From 2005 through 2011 installed windpower capacity increased from about 10 GW to about 47 GW an increase of 37 GW. To put that in perspective, that is the equivalent of about 13 nuclear power plants if capacity factor is taken into account. This is equivalent to roughly 1.6% of USA electric power production. But only about 50% of electric power is produced by burning coal which is the most polluting.
When a capacity factor adjusted GW of wind displaces a GW of coal it takes all of the GHGs off of the table since it emits no GHGs. When a GW of gas displaces a GW of coal it only takes half the GHGs off of the table since gas generators emit about half of the GHGs that coal generators do. So wind is leveraged and a GW of wind will reduce GHG by twice as much as a GW of natural gas. Clearly the increase in wind played a real part in this success story and sadly, that went unreported.
Some additional fun facts about renewables include the following: In the period from 2011 – 2012 the USA added over 5GW of solar power. In 2013 the industry expects to add another 4GW*. The Solar Energy Industries Association has great, easy to understand, information Here.
In 2012 the wind industry added another 13GW of wind power in the US. Other good wind statistics can be found Here.
Windpower is rapidly approaching hydroelectric power in its contribution to electricity generation in the USA.
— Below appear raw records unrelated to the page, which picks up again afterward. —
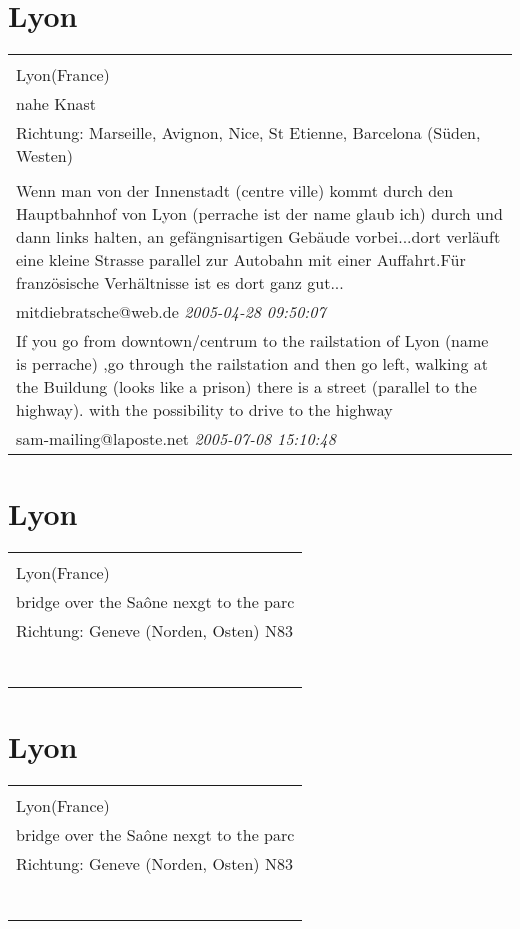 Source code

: \documentclass[a4paper,12pt]{article}
\begin{document}
\section{Lyon}
\begin{tabular}{|p{13cm}|}
\hline\\
Lyon(France)\\
nahe Knast\\
Richtung: Marseille, Avignon, Nice, St Etienne, Barcelona (Süden, Westen) \\
\hline\\
Wenn man von der Innenstadt (centre ville) kommt durch den Hauptbahnhof von Lyon (perrache ist der name glaub ich) durch und dann links halten, an gefängnisartigen Gebäude vorbei...dort verläuft eine kleine Strasse parallel zur Autobahn mit einer Auffahrt.Für französische Verhältnisse ist es dort ganz gut... \\
mitdiebratsche@web.de \textit{ 2005-04-28 09:50:07 }\\\hline If you go from downtown/centrum to the railstation of Lyon (name is perrache) ,go through the railstation and then go left, walking at the Buildung (looks like a prison)
there is a street (parallel to the highway). with the possibility to drive to the highway \\
sam-mailing@laposte.net \textit{ 2005-07-08 15:10:48 }\\\hline
\end{tabular}


\section{Lyon}
\begin{tabular}{|p{13cm}|}
\hline\\
Lyon(France)\\
bridge over the Saône nexgt to the parc\\
Richtung: Geneve (Norden, Osten) N83 \\
\hline\\
\\\
\end{tabular}


\section{Lyon}
\begin{tabular}{|p{13cm}|}
\hline\\
Lyon(France)\\
bridge over the Saône nexgt to the parc\\
Richtung: Geneve (Norden, Osten) N83 \\
\hline\\
\\\
\end{tabular}
\end{document}

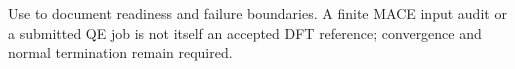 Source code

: Use to document readiness and failure boundaries. A finite MACE input audit or a submitted QE job is not itself an accepted DFT reference; convergence and normal termination remain required.
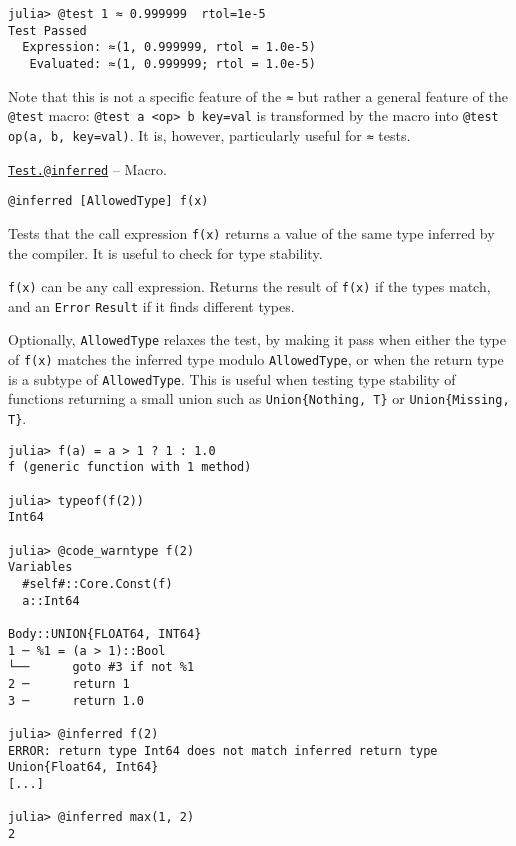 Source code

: \begin{verbatim}
julia> @test 1 ≈ 0.999999  rtol=1e-5
Test Passed
  Expression: ≈(1, 0.999999, rtol = 1.0e-5)
   Evaluated: ≈(1, 0.999999; rtol = 1.0e-5)
\end{verbatim}



Note that this is not a specific feature of the \texttt{≈} but rather a general feature of the \texttt{@test} macro: \texttt{@test a <op> b key=val} is transformed by the macro into \texttt{@test op(a, b, key=val)}. It is, however, particularly useful for \texttt{≈} tests.


\hypertarget{14660196658788499514}{}
\hyperlink{14660196658788499514}{\texttt{Test.@inferred}}  -- {Macro.}

\begin{adjustwidth}{2em}{0pt}


\begin{verbatim}
@inferred [AllowedType] f(x)
\end{verbatim}

Tests that the call expression \texttt{f(x)} returns a value of the same type inferred by the compiler. It is useful to check for type stability.

\texttt{f(x)} can be any call expression. Returns the result of \texttt{f(x)} if the types match, and an \texttt{Error} \texttt{Result} if it finds different types.

Optionally, \texttt{AllowedType} relaxes the test, by making it pass when either the type of \texttt{f(x)} matches the inferred type modulo \texttt{AllowedType}, or when the return type is a subtype of \texttt{AllowedType}. This is useful when testing type stability of functions returning a small union such as \texttt{Union\{Nothing, T\}} or \texttt{Union\{Missing, T\}}.


\begin{verbatim}
julia> f(a) = a > 1 ? 1 : 1.0
f (generic function with 1 method)

julia> typeof(f(2))
Int64

julia> @code_warntype f(2)
Variables
  #self#::Core.Const(f)
  a::Int64

Body::UNION{FLOAT64, INT64}
1 ─ %1 = (a > 1)::Bool
└──      goto #3 if not %1
2 ─      return 1
3 ─      return 1.0

julia> @inferred f(2)
ERROR: return type Int64 does not match inferred return type Union{Float64, Int64}
[...]

julia> @inferred max(1, 2)
2


\end{verbatim}
\end{adjustwidth}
*This is an industry projection. Historically the solar industry has done a good job of projecting out 1 – 2 years.
http://www.eia.gov/energyexplained/index.cfm?page=electricity_in_the_united_states 3% of electricity from wind in 2011 but remember, when offsetting coal, wind has double the benefit of natural gas power since it emits no GHG.
http://www.epa.gov/climatechange/ghgemissions/sources/electricity.html Gives a reasonable picture of things but still language is biased in favor of Natural Gas. They make sure to mention that natural gas has been growing in use but wind has as well and is of comparable scale e.g. in 2012 the electricity source with the most rapid growth was wind power.